In About Us, technology and training are spotlighted as two of the main components behind Lifewater’s success. HELP allows those looking to improve their plight by asking a few questions as well as providing some helpful links. Topics covered include water treatment and, more specifically, things such as analyzing a water sample, designing a slow sand filter, and constructing a disinfection unit. It’s like a self-help guide for communities around the world. The Gifts button shows what $4 will provide by way of water. According to the website, the amount will “give the equivalent of a lifetime supply of safe water to one person.”
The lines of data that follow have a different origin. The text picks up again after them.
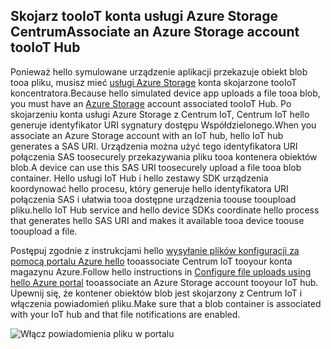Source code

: ## <a name="associate-an-azure-storage-account-tooiot-hub"></a><span data-ttu-id="5dc1c-101">Skojarz tooIoT konta usługi Azure Storage Centrum</span><span class="sxs-lookup"><span data-stu-id="5dc1c-101">Associate an Azure Storage account tooIoT Hub</span></span>

<span data-ttu-id="5dc1c-102">Ponieważ hello symulowane urządzenie aplikacji przekazuje obiekt blob tooa pliku, musisz mieć [usługi Azure Storage](../articles/storage/common/storage-create-storage-account.md#create-a-storage-account) konta skojarzone tooIoT koncentratora.</span><span class="sxs-lookup"><span data-stu-id="5dc1c-102">Because hello simulated device app uploads a file tooa blob, you must have an [Azure Storage](../articles/storage/common/storage-create-storage-account.md#create-a-storage-account) account associated tooIoT Hub.</span></span> <span data-ttu-id="5dc1c-103">Po skojarzeniu konta usługi Azure Storage z Centrum IoT, Centrum IoT hello generuje identyfikator URI sygnatury dostępu Współdzielonego.</span><span class="sxs-lookup"><span data-stu-id="5dc1c-103">When you associate an Azure Storage account with an IoT hub, hello IoT hub generates a SAS URI.</span></span> <span data-ttu-id="5dc1c-104">Urządzenia można użyć tego identyfikatora URI połączenia SAS toosecurely przekazywania pliku tooa kontenera obiektów blob.</span><span class="sxs-lookup"><span data-stu-id="5dc1c-104">A device can use this SAS URI toosecurely upload a file tooa blob container.</span></span> <span data-ttu-id="5dc1c-105">Hello usługi IoT Hub i hello zestawy SDK urządzenia koordynować hello procesu, który generuje hello identyfikatora URI połączenia SAS i ułatwia tooa dostępne urządzenia toouse tooupload pliku.</span><span class="sxs-lookup"><span data-stu-id="5dc1c-105">hello IoT Hub service and hello device SDKs coordinate hello process that generates hello SAS URI and makes it available tooa device toouse tooupload a file.</span></span>

<span data-ttu-id="5dc1c-106">Postępuj zgodnie z instrukcjami hello [wysyłanie plików konfiguracji za pomocą portalu Azure hello](../articles/iot-hub/iot-hub-configure-file-upload.md) tooassociate Centrum IoT tooyour konta magazynu Azure.</span><span class="sxs-lookup"><span data-stu-id="5dc1c-106">Follow hello instructions in [Configure file uploads using hello Azure portal](../articles/iot-hub/iot-hub-configure-file-upload.md) tooassociate an Azure Storage account tooyour IoT hub.</span></span> <span data-ttu-id="5dc1c-107">Upewnij się, że kontener obiektów blob jest skojarzony z Centrum IoT i włączenia powiadomień pliku.</span><span class="sxs-lookup"><span data-stu-id="5dc1c-107">Make sure that a blob container is associated with your IoT hub and that file notifications are enabled.</span></span>

![Włącz powiadomienia pliku w portalu](media/iot-hub-associate-storage/enable-file-notifications.png)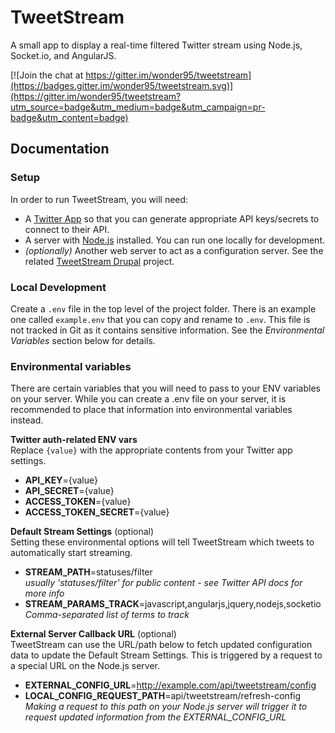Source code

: # TweetStream
A small app to display a real-time filtered Twitter stream using Node.js, Socket.io, and AngularJS.

[![Join the chat at https://gitter.im/wonder95/tweetstream](https://badges.gitter.im/wonder95/tweetstream.svg)](https://gitter.im/wonder95/tweetstream?utm_source=badge&utm_medium=badge&utm_campaign=pr-badge&utm_content=badge)

## Documentation

### Setup
In order to run TweetStream, you will need:
- A [Twitter App](https://apps.twitter.com/) so that you can generate appropriate API keys/secrets to connect to their API.
- A server with [Node.js](https://nodejs.org/) installed. You can run one locally for development.
- _(optionally)_ Another web server to act as a configuration server. See the related [TweetStream Drupal](https://github.com/wonder95/tweetstream_drupal) project.

### Local Development
Create a `.env` file in the top level of the project folder. There is an example
one called `example.env` that you can copy and rename to `.env`. This file is not
tracked in Git as it contains sensitive information. See the _Environmental
Variables_ section below for details.

### Environmental variables
There are certain variables that you will need to pass to your ENV variables on
your server. While you can create a .env file on your server, it is recommended
to place that information into environmental variables instead.

**Twitter auth-related ENV vars**<br />
Replace `{value}` with the appropriate contents from your Twitter app settings.

- **API_KEY**={value}
- **API_SECRET**={value}
- **ACCESS_TOKEN**={value}
- **ACCESS_TOKEN_SECRET**={value}

**Default Stream Settings** (optional) <br />
Setting these environmental options will tell TweetStream which tweets to automatically start streaming.

- **STREAM_PATH**=statuses/filter <br />
_usually 'statuses/filter' for public content - see Twitter API docs for more info_
- **STREAM_PARAMS_TRACK**=javascript,angularjs,jquery,nodejs,socketio <br />
_Comma-separated list of terms to track_

**External Server Callback URL** (optional) <br />
TweetStream can use the URL/path below to fetch updated configuration data to update the Default Stream Settings. This is triggered by a request to a special URL on the Node.js server.

- **EXTERNAL_CONFIG_URL**=http://example.com/api/tweetstream/config
- **LOCAL_CONFIG_REQUEST_PATH**=api/tweetstream/refresh-config <br />
_Making a request to this path on your Node.js server will trigger it to request updated information from the EXTERNAL_CONFIG_URL_
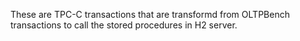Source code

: These are TPC-C transactions that are transformd from OLTPBench transactions to call the stored procedures in H2 server.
For those wanting a more hands-on contribution, Train lists a number of opportunities for on-site volunteers. World is short for World Water Day, which is the publication cited for technical notes and other developments having to do with U.S. aid projects. Lastly, Links gives additional information resources on topics such as water treatment, sanitation and distribution. We should point out that you can dig into your back issues of WC&P and find a related article by the founders of this organization’s Canadian affiliate (see Gehrels, Jim, and Glenn Stronks, “Africa: Well Water Quality in Liberia—A Life or Death Issue,” September 1999, pp. 62.)
As we work ourselves to the last site reviewed, the amount of text and graphics on the home page decreases. WaterPartners International runs this site. It’s “a non-profit organization that addresses the water supply and sanitation needs in developing countries.” Pretty consistent with the explanations throughout the various sites listed here. A little side note is the running tally of “deaths from water-related disease today” button at the top right. At mid-afternoon, the number had reached 17,000. A little disconcerting, but effective.
The visual effects are a little stronger at this site too. Near the bottom of the home page are the main buttons: Giving, Subscribe, Site Map, Search, News Center and Contact Us. Above the buttons is a nice feature that provides more information on a multitude of things from “The Global Water Crisis” to “Workplace Giving.” News Center provides a few press releases about WaterPartners’ programs and projects in less developed countries. Overall, a good site that packs a lot in a small space.
Many U.S. water treatment companies are looking overseas for potential business. These charitable organizations and non-profit groups—only a few represented here—are laying the groundwork for the availability of water filters and softeners down the road. First, less developed countries will have to be supplied with potable water. Then, the task of those in the water treatment business in conditioning the water further will reap its own rewards—not all of them monetary. Just something to think about as we contemplate our own situations during this joyous season.
The sites’ give and takes
Call it the Britannica site because it’s loaded with stuff, and good stuff at that. For those interested, it even has a “water in religion” feature. They cover it all. It combines the newsworthy features of a newspaper with enough photos and other visual aids.
In this group of sites, this one gets lost due to a nice lineup. Don’t be discouraged. Generally speaking, the site holds its own. The kid-friendly tools can be a nice introduction of water issues to the younger ones at home.
The training possibilities stick out the most here as most memorable feature. Helping one another is vital but helping others to help themselves seems to be the overriding emphasis here. Free newsletter is a bonus.
As stated on the home page, a 2-year-old “drinking” herself to death seems a little macabre but ghastly references are kept to a minimum. Not quite shock value, but close to the edge. The key: Read what’s presented and not how it’s presented.